As president of Kanye West’s GOOD Music, he’s (rightly) been placed in the crosshairs as a recipient of at least some of the spillover from his boss’s recent Twitter drama. While he’s done a decent job of distancing himself from the toxic backsplash of West’s bizarre, alt-right-leaning tweet-spree, there’s only so far away he can get while Kanye is producing his album in its entirety after cooking and discarding it three times. It probably doesn’t help that just hours ahead of Daytona‘s release, its cover was revealed to be a photo of Whitney Houston’s bathroom, taken just hours after she was discovered dead from an overdose of Pusha’s favorite powdered product.

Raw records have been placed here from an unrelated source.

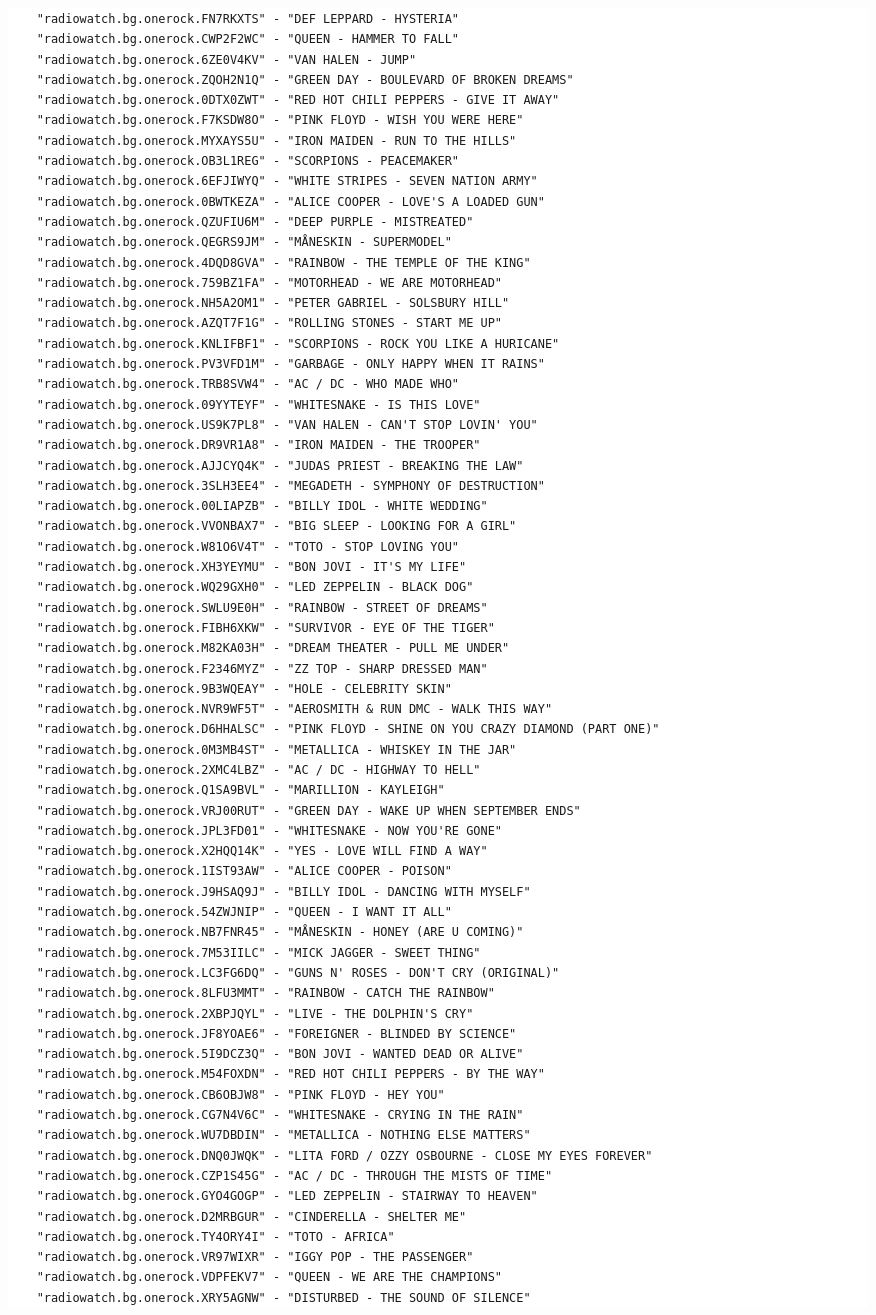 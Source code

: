        "radiowatch.bg.onerock.FN7RKXTS" - "DEF LEPPARD - HYSTERIA"
        "radiowatch.bg.onerock.CWP2F2WC" - "QUEEN - HAMMER TO FALL"
        "radiowatch.bg.onerock.6ZE0V4KV" - "VAN HALEN - JUMP"
        "radiowatch.bg.onerock.ZQOH2N1Q" - "GREEN DAY - BOULEVARD OF BROKEN DREAMS"
        "radiowatch.bg.onerock.0DTX0ZWT" - "RED HOT CHILI PEPPERS - GIVE IT AWAY"
        "radiowatch.bg.onerock.F7KSDW8O" - "PINK FLOYD - WISH YOU WERE HERE"
        "radiowatch.bg.onerock.MYXAYS5U" - "IRON MAIDEN - RUN TO THE HILLS"
        "radiowatch.bg.onerock.OB3L1REG" - "SCORPIONS - PEACEMAKER"
        "radiowatch.bg.onerock.6EFJIWYQ" - "WHITE STRIPES - SEVEN NATION ARMY"
        "radiowatch.bg.onerock.0BWTKEZA" - "ALICE COOPER - LOVE'S A LOADED GUN"
        "radiowatch.bg.onerock.QZUFIU6M" - "DEEP PURPLE - MISTREATED"
        "radiowatch.bg.onerock.QEGRS9JM" - "MÅNESKIN - SUPERMODEL"
        "radiowatch.bg.onerock.4DQD8GVA" - "RAINBOW - THE TEMPLE OF THE KING"
        "radiowatch.bg.onerock.759BZ1FA" - "MOTORHEAD - WE ARE MOTORHEAD"
        "radiowatch.bg.onerock.NH5A2OM1" - "PETER GABRIEL - SOLSBURY HILL"
        "radiowatch.bg.onerock.AZQT7F1G" - "ROLLING STONES - START ME UP"
        "radiowatch.bg.onerock.KNLIFBF1" - "SCORPIONS - ROCK YOU LIKE A HURICANE"
        "radiowatch.bg.onerock.PV3VFD1M" - "GARBAGE - ONLY HAPPY WHEN IT RAINS"
        "radiowatch.bg.onerock.TRB8SVW4" - "AC / DC - WHO MADE WHO"
        "radiowatch.bg.onerock.09YYTEYF" - "WHITESNAKE - IS THIS LOVE"
        "radiowatch.bg.onerock.US9K7PL8" - "VAN HALEN - CAN'T STOP LOVIN' YOU"
        "radiowatch.bg.onerock.DR9VR1A8" - "IRON MAIDEN - THE TROOPER"
        "radiowatch.bg.onerock.AJJCYQ4K" - "JUDAS PRIEST - BREAKING THE LAW"
        "radiowatch.bg.onerock.3SLH3EE4" - "MEGADETH - SYMPHONY OF DESTRUCTION"
        "radiowatch.bg.onerock.00LIAPZB" - "BILLY IDOL - WHITE WEDDING"
        "radiowatch.bg.onerock.VVONBAX7" - "BIG SLEEP - LOOKING FOR A GIRL"
        "radiowatch.bg.onerock.W81O6V4T" - "TOTO - STOP LOVING YOU"
        "radiowatch.bg.onerock.XH3YEYMU" - "BON JOVI - IT'S MY LIFE"
        "radiowatch.bg.onerock.WQ29GXH0" - "LED ZEPPELIN - BLACK DOG"
        "radiowatch.bg.onerock.SWLU9E0H" - "RAINBOW - STREET OF DREAMS"
        "radiowatch.bg.onerock.FIBH6XKW" - "SURVIVOR - EYE OF THE TIGER"
        "radiowatch.bg.onerock.M82KA03H" - "DREAM THEATER - PULL ME UNDER"
        "radiowatch.bg.onerock.F2346MYZ" - "ZZ TOP - SHARP DRESSED MAN"
        "radiowatch.bg.onerock.9B3WQEAY" - "HOLE - CELEBRITY SKIN"
        "radiowatch.bg.onerock.NVR9WF5T" - "AEROSMITH & RUN DMC - WALK THIS WAY"
        "radiowatch.bg.onerock.D6HHALSC" - "PINK FLOYD - SHINE ON YOU CRAZY DIAMOND (PART ONE)"
        "radiowatch.bg.onerock.0M3MB4ST" - "METALLICA - WHISKEY IN THE JAR"
        "radiowatch.bg.onerock.2XMC4LBZ" - "AC / DC - HIGHWAY TO HELL"
        "radiowatch.bg.onerock.Q1SA9BVL" - "MARILLION - KAYLEIGH"
        "radiowatch.bg.onerock.VRJ00RUT" - "GREEN DAY - WAKE UP WHEN SEPTEMBER ENDS"
        "radiowatch.bg.onerock.JPL3FD01" - "WHITESNAKE - NOW YOU'RE GONE"
        "radiowatch.bg.onerock.X2HQQ14K" - "YES - LOVE WILL FIND A WAY"
        "radiowatch.bg.onerock.1IST93AW" - "ALICE COOPER - POISON"
        "radiowatch.bg.onerock.J9HSAQ9J" - "BILLY IDOL - DANCING WITH MYSELF"
        "radiowatch.bg.onerock.54ZWJNIP" - "QUEEN - I WANT IT ALL"
        "radiowatch.bg.onerock.NB7FNR45" - "MÅNESKIN - HONEY (ARE U COMING)"
        "radiowatch.bg.onerock.7M53IILC" - "MICK JAGGER - SWEET THING"
        "radiowatch.bg.onerock.LC3FG6DQ" - "GUNS N' ROSES - DON'T CRY (ORIGINAL)"
        "radiowatch.bg.onerock.8LFU3MMT" - "RAINBOW - CATCH THE RAINBOW"
        "radiowatch.bg.onerock.2XBPJQYL" - "LIVE - THE DOLPHIN'S CRY"
        "radiowatch.bg.onerock.JF8YOAE6" - "FOREIGNER - BLINDED BY SCIENCE"
        "radiowatch.bg.onerock.5I9DCZ3Q" - "BON JOVI - WANTED DEAD OR ALIVE"
        "radiowatch.bg.onerock.M54FOXDN" - "RED HOT CHILI PEPPERS - BY THE WAY"
        "radiowatch.bg.onerock.CB6OBJW8" - "PINK FLOYD - HEY YOU"
        "radiowatch.bg.onerock.CG7N4V6C" - "WHITESNAKE - CRYING IN THE RAIN"
        "radiowatch.bg.onerock.WU7DBDIN" - "METALLICA - NOTHING ELSE MATTERS"
        "radiowatch.bg.onerock.DNQ0JWQK" - "LITA FORD / OZZY OSBOURNE - CLOSE MY EYES FOREVER"
        "radiowatch.bg.onerock.CZP1S45G" - "AC / DC - THROUGH THE MISTS OF TIME"
        "radiowatch.bg.onerock.GYO4GOGP" - "LED ZEPPELIN - STAIRWAY TO HEAVEN"
        "radiowatch.bg.onerock.D2MRBGUR" - "CINDERELLA - SHELTER ME"
        "radiowatch.bg.onerock.TY4ORY4I" - "TOTO - AFRICA"
        "radiowatch.bg.onerock.VR97WIXR" - "IGGY POP - THE PASSENGER"
        "radiowatch.bg.onerock.VDPFEKV7" - "QUEEN - WE ARE THE CHAMPIONS"
        "radiowatch.bg.onerock.XRY5AGNW" - "DISTURBED - THE SOUND OF SILENCE"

It’s as tacky a move as any of Kanye’s clothing designs, and decidedly less popular.
Now, the only solution for Pusha is to take yet another page from his sensei’s playbook and hope that the quality of the high from his latest musical release is strong enough to outlast the inevitable comedown when his audience’s buzz is killed by yet another Kanye West shenanigan. So, Pusha’s dilemma is as it always has been: Is the music dope enough to overpower the negative publicity surrounding its release, or has he cooked up a dummy brick that isn’t worth the soap it’s cut with? Spoiler alert: Hell yes, it’s dope enough.
I told you there were going to be a few.
One of Pusha’s shortcomings over the last few years of his career has been an attempt to juggle beats that push the boundaries of hip-hop and beats that strain the credibility of his coke-centric raps by overreaching for radio accessibility. That particular weakness has been excised from Daytona, which after a slightly shaky start on “If You Know You Know” becomes a showcase for some of Kanye West’s best soundscapes in at least a generation. Don’t expect those oddball, video-gamey Pharrell beats that appeal to some and repulse others. These are rock hard, stone cold, “Old Kanye” productions, with Mayweather haymaker style drums and face scrunching samples, the perfect complements for Pusha’s luxuriously, criminal activity rhymes.
Much digital ink will be spilled over “What Would Meek Mill Do?” and especially “Infrared,” wherein Push finally airs his grievances over a laser beam-focused beat, but his flurry of flechettes against Cash Money’s Baby, Wayne, and longtime rival Drake may need to take a backseat the snaky “Come Back Baby,” the soulful “Hard Piano,” or the hypnotic “Santeria.” As far as bars, there are few surprises here. Cocaine, cocaina, white girl, yayo, yola, Bolivian marching powder, snow, perico… there are a lot of ways to refer to the drug, and apparently, just as many ways to rap about it.